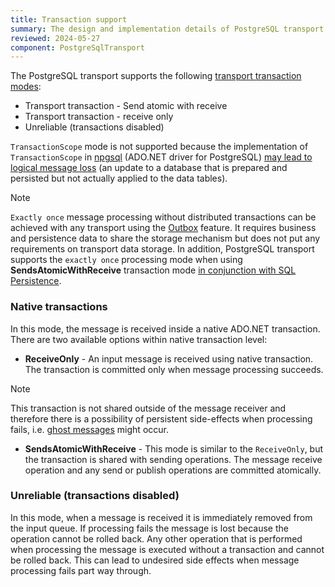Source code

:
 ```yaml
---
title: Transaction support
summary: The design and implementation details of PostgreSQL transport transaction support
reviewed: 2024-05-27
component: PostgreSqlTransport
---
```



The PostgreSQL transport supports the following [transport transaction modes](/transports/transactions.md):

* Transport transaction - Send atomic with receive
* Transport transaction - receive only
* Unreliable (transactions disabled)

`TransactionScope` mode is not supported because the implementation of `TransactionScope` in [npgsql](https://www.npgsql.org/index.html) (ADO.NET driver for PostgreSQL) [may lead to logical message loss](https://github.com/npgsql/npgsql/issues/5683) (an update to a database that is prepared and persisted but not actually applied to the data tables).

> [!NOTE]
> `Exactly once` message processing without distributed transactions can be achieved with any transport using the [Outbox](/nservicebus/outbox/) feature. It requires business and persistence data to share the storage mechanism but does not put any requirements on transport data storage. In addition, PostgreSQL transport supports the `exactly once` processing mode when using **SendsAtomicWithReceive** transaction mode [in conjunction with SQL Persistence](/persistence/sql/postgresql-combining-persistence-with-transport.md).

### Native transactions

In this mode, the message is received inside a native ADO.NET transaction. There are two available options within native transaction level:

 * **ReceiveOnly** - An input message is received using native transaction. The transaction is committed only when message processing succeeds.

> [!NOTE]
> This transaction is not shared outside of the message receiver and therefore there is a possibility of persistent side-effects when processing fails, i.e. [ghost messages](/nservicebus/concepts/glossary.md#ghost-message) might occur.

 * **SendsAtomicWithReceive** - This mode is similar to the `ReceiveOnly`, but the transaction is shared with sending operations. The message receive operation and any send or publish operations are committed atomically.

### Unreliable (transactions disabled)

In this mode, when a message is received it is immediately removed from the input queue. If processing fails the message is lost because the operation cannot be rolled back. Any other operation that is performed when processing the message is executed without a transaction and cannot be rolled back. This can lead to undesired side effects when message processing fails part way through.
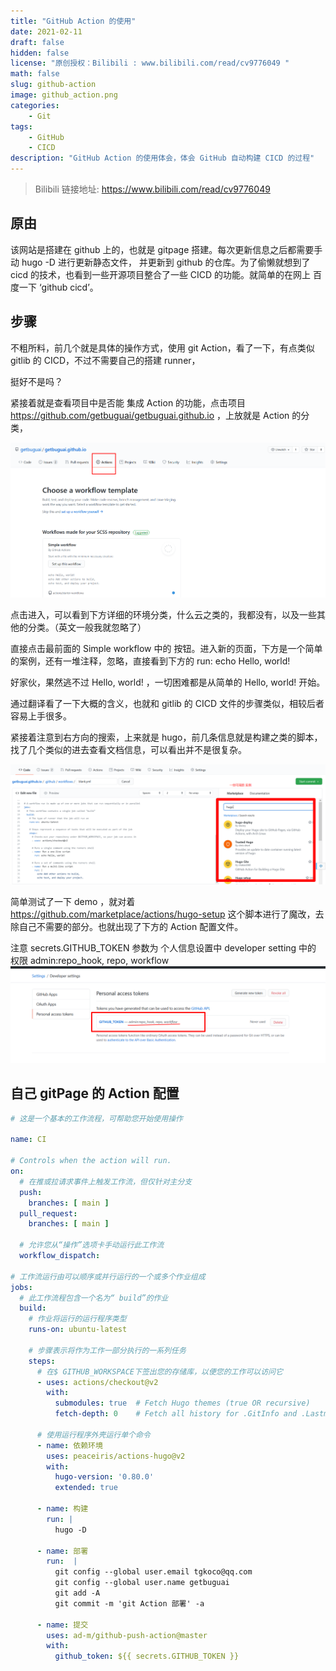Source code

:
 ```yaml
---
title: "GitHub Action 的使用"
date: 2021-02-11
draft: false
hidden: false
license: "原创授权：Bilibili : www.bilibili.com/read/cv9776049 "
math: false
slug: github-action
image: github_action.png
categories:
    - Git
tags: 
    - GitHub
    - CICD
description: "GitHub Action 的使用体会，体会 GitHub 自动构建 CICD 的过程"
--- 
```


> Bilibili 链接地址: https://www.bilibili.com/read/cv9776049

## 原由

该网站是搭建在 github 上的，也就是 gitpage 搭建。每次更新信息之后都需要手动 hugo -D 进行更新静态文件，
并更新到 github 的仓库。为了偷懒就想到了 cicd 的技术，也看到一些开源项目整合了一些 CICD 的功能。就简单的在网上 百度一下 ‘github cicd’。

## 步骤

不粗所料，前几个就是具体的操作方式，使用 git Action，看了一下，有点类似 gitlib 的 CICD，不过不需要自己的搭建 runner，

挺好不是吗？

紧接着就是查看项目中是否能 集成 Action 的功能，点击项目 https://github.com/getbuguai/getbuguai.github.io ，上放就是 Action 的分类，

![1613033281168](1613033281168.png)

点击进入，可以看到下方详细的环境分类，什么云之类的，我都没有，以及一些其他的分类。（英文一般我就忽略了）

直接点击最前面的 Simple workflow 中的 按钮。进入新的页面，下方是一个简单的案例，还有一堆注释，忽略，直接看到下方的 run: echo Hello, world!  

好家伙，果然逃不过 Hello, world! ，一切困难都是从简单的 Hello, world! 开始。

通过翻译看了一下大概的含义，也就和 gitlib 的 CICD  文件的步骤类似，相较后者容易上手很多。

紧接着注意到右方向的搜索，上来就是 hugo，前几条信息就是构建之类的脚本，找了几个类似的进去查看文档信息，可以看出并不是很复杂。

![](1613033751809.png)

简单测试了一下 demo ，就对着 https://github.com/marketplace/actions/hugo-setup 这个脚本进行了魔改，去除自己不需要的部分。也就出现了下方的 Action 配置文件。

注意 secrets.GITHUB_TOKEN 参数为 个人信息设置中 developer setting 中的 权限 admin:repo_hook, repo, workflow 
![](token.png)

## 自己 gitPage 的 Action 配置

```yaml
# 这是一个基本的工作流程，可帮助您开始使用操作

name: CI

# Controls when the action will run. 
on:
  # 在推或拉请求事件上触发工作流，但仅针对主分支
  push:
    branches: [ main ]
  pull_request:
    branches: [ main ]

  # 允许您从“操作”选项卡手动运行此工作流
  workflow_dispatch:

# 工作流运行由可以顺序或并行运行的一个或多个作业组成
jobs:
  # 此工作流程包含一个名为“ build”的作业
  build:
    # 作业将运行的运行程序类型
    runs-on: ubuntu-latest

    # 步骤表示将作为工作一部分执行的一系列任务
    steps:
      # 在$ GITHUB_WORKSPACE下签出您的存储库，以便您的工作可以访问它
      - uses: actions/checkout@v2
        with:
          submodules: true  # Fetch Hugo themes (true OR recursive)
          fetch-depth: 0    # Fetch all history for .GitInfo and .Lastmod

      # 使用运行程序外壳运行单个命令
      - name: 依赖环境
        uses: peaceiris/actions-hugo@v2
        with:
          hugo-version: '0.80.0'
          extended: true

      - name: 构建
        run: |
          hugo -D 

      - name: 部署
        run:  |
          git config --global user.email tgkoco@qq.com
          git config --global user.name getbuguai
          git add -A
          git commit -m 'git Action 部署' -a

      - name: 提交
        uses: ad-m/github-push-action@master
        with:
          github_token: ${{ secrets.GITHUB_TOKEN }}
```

━━━━

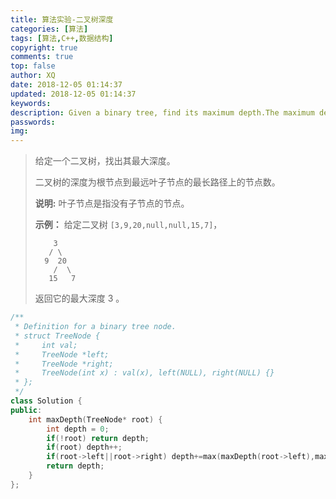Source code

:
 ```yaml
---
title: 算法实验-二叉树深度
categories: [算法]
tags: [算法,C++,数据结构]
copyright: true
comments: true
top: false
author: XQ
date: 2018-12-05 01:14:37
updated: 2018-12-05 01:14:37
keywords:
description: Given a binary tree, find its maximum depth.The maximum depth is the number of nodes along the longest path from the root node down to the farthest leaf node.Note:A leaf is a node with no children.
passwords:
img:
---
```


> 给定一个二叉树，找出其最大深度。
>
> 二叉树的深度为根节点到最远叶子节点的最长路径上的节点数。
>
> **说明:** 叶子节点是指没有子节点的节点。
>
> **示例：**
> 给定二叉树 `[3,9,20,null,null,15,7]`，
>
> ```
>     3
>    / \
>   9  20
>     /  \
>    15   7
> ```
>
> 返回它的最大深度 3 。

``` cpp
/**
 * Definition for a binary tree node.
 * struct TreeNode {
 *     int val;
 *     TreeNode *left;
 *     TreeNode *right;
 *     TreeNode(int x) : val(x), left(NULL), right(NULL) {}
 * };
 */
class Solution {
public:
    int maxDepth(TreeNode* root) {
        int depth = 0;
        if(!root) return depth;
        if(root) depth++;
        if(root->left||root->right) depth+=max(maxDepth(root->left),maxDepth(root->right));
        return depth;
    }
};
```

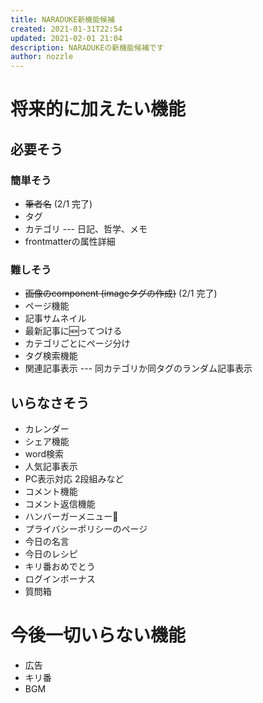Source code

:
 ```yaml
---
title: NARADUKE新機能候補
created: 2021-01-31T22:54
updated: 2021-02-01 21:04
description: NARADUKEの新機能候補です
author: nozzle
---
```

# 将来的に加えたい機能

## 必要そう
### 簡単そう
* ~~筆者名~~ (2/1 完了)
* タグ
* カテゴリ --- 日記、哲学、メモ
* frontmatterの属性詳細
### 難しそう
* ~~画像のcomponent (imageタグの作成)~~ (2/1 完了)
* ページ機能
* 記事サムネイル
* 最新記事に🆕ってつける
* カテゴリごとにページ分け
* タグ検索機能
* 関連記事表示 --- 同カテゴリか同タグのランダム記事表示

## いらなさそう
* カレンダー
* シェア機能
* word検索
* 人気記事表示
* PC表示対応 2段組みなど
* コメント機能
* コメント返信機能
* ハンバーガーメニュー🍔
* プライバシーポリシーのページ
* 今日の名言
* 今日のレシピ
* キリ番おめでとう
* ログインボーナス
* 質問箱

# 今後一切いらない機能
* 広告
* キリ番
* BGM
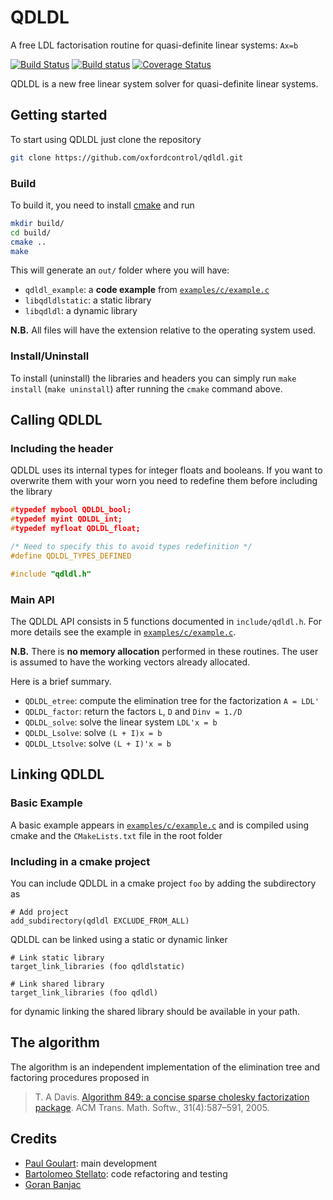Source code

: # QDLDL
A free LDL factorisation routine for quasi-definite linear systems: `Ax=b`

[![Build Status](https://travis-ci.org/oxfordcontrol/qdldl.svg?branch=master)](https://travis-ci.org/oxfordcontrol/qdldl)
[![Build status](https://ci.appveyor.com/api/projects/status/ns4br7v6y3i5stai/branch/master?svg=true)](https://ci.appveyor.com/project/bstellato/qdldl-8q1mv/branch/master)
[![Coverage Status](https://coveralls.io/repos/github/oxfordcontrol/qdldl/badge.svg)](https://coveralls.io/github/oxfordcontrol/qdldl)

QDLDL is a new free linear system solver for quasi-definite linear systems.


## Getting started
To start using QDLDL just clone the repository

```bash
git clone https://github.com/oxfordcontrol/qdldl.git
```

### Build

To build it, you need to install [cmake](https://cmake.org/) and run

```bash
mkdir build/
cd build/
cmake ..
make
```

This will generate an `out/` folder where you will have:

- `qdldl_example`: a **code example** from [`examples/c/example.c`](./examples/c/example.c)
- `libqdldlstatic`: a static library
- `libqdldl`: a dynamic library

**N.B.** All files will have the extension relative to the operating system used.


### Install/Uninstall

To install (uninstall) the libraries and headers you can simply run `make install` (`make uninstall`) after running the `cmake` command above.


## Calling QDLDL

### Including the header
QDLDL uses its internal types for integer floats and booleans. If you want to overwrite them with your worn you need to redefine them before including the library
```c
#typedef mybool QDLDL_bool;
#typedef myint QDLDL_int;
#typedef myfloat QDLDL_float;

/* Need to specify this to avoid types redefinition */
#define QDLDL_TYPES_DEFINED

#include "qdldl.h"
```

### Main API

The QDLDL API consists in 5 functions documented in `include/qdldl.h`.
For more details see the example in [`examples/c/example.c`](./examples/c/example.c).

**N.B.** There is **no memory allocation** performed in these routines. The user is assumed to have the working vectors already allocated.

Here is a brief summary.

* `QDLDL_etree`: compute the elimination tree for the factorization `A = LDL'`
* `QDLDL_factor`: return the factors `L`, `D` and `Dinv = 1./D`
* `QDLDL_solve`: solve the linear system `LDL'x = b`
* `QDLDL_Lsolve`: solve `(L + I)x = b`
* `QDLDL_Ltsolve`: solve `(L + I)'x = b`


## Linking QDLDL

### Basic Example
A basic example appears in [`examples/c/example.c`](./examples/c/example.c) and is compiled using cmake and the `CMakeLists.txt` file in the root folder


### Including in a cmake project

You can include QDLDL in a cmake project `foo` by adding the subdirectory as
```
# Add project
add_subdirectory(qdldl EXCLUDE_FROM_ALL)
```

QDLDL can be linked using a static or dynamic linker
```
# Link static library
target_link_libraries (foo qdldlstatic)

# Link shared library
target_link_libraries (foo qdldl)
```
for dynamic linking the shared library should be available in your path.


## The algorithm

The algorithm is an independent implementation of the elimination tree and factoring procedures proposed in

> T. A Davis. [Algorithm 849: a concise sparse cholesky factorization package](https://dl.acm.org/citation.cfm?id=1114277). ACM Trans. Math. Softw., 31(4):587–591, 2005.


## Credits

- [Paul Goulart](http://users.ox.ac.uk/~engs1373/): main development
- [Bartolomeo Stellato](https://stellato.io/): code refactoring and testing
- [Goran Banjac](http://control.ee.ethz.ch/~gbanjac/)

━━━━

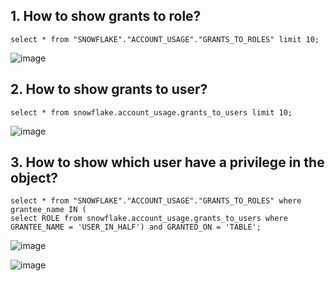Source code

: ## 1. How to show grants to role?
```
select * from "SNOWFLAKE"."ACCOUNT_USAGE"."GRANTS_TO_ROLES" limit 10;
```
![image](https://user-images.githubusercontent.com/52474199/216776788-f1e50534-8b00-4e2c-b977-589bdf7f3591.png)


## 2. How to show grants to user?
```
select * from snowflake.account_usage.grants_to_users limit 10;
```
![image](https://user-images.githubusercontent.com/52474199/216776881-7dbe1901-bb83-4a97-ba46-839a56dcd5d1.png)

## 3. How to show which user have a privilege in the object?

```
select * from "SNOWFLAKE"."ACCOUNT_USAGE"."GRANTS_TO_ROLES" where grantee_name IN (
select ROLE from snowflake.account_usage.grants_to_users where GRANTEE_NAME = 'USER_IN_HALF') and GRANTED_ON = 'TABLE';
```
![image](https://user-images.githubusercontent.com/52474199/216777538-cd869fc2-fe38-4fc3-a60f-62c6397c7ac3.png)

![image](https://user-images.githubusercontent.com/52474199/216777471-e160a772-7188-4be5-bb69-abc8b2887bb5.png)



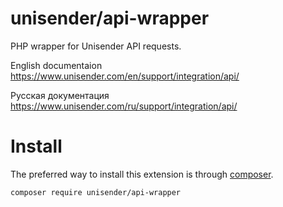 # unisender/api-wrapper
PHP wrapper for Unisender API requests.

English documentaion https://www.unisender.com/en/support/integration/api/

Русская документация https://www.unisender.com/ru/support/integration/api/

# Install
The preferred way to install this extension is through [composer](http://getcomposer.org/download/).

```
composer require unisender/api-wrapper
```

━━━━

WHAT THIS TASK INVOLVES: Every line above in which the word "extension" occurs needs to be copied.

SOLUTION:
**N.B.** All files will have the extension relative to the operating system used.
The preferred way to install this extension is through [composer](http://getcomposer.org/download/).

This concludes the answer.